Hope is dead that bidders for federal broadband money in the ongoing Rural Digital Opportunity Fund (RDOF) auction would have certainty or, perhaps, even a clue regarding the California Public Utilities Commission’s supplemental subsidy plan before the auction ends. That means that the incentive value of California’s money is zero for most, if not all, Internet service providers in the reverse auction that’ll determine which communities and states divvy up $16 billion earmarked by the Federal Communications Commission for rural broadband service upgrades.
Joanna Gubman, the CPUC administrative law judge managing the lengthy – and unnecessary – bureaucratic process leading up to a decision, sent out an email yesterday saying there would be month delay in publishing a draft decision laying out how California’s RDOF “kicker” will be offered, if it’s offered at all…
The Scoping Memo in this proceeding stated that the Phase I-A Proposed Decision would be issued by November 13, 2020, subject to modification by the Administrative Law Judge if required to promote the efficient and fair resolution of the Rulemaking. Accordingly, the Phase I-A Proposed Decision will now be issued by December 11, 2020. The schedules for future phases of this proceeding remain unchanged.
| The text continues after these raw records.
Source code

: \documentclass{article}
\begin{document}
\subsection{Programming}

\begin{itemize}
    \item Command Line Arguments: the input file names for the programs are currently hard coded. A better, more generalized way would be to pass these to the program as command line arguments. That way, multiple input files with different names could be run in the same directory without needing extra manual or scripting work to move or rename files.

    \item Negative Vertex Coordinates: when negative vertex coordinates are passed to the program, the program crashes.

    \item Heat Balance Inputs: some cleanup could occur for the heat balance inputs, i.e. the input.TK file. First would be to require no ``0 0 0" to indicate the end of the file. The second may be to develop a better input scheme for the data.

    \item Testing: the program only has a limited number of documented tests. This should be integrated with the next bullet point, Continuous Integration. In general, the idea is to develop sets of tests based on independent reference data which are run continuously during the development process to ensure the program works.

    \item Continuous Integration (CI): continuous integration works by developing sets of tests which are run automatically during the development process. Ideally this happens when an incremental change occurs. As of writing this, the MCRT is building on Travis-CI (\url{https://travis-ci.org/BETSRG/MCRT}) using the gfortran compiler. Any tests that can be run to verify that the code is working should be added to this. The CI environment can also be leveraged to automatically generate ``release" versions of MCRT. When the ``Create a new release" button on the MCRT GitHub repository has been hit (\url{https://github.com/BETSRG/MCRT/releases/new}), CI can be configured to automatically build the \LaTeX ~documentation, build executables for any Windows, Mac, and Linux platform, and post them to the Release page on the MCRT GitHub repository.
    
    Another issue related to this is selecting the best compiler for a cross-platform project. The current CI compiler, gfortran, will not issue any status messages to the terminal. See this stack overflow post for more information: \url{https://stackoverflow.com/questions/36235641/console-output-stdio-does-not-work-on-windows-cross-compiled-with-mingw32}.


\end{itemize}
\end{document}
A preliminary plan, a list of eligible census block groups – areas in California where the digital divide is widest – and nominal “kicker” amounts are posted. But before Internet service providers can take that to the bank, a formal proposed decision has to be published, and at least 30 days has to elapse before CPUC commissioners vote on it.
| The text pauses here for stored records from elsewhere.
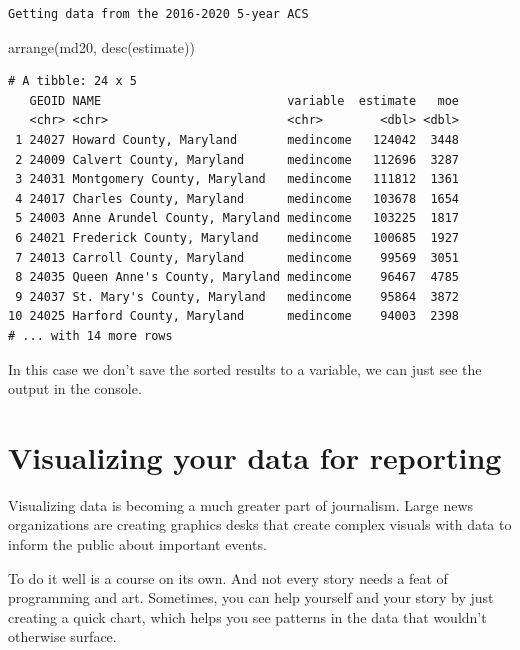 \documentclass[
  letterpaper,
  DIV=11,
  numbers=noendperiod]{scrreprt}
\newenvironment{Shaded}{\begin{snugshade}}{\end{snugshade}}
\newcommand{\FunctionTok}[1]{\textcolor[rgb]{0.28,0.35,0.67}{#1}}
\newcommand{\NormalTok}[1]{\textcolor[rgb]{0.00,0.23,0.31}{#1}}
\begin{document}
\begin{verbatim}
Getting data from the 2016-2020 5-year ACS
\end{verbatim}

\begin{Shaded}
\begin{Highlighting}[]
\FunctionTok{arrange}\NormalTok{(md20, }\FunctionTok{desc}\NormalTok{(estimate))}
\end{Highlighting}
\end{Shaded}

\begin{verbatim}
# A tibble: 24 x 5
   GEOID NAME                          variable  estimate   moe
   <chr> <chr>                         <chr>        <dbl> <dbl>
 1 24027 Howard County, Maryland       medincome   124042  3448
 2 24009 Calvert County, Maryland      medincome   112696  3287
 3 24031 Montgomery County, Maryland   medincome   111812  1361
 4 24017 Charles County, Maryland      medincome   103678  1654
 5 24003 Anne Arundel County, Maryland medincome   103225  1817
 6 24021 Frederick County, Maryland    medincome   100685  1927
 7 24013 Carroll County, Maryland      medincome    99569  3051
 8 24035 Queen Anne's County, Maryland medincome    96467  4785
 9 24037 St. Mary's County, Maryland   medincome    95864  3872
10 24025 Harford County, Maryland      medincome    94003  2398
# ... with 14 more rows
\end{verbatim}

In this case we don't save the sorted results to a variable, we can just
see the output in the console.


\hypertarget{visualizing-your-data-for-reporting}{%
\chapter{Visualizing your data for
reporting}\label{visualizing-your-data-for-reporting}}

Visualizing data is becoming a much greater part of journalism. Large
news organizations are creating graphics desks that create complex
visuals with data to inform the public about important events.

To do it well is a course on its own. And not every story needs a feat
of programming and art. Sometimes, you can help yourself and your story
by just creating a quick chart, which helps you see patterns in the data
that wouldn't otherwise surface.
\end{document}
Until and unless they approve it, nothing is certain. The $16 billion is being distributed via a reverse auction that began on 29 October 2020 and has gone through nine rounds so far. Round 10 is today. The idea was that if the CPUC offered bidders a bonus from the California Advanced Services Fund (CASF), then they would add it to their own project budgets and bid more aggressively for the targeted census block groups.
But to do that despite the FCC’s stringent default penalties, ISPs will have to take the preliminary plan and the conditions that go with it, such as offering open access to subsidised infrastructure, on faith.
Some bidders might risk it. Most, though, will conclude that faith is a bad basis for capital investment.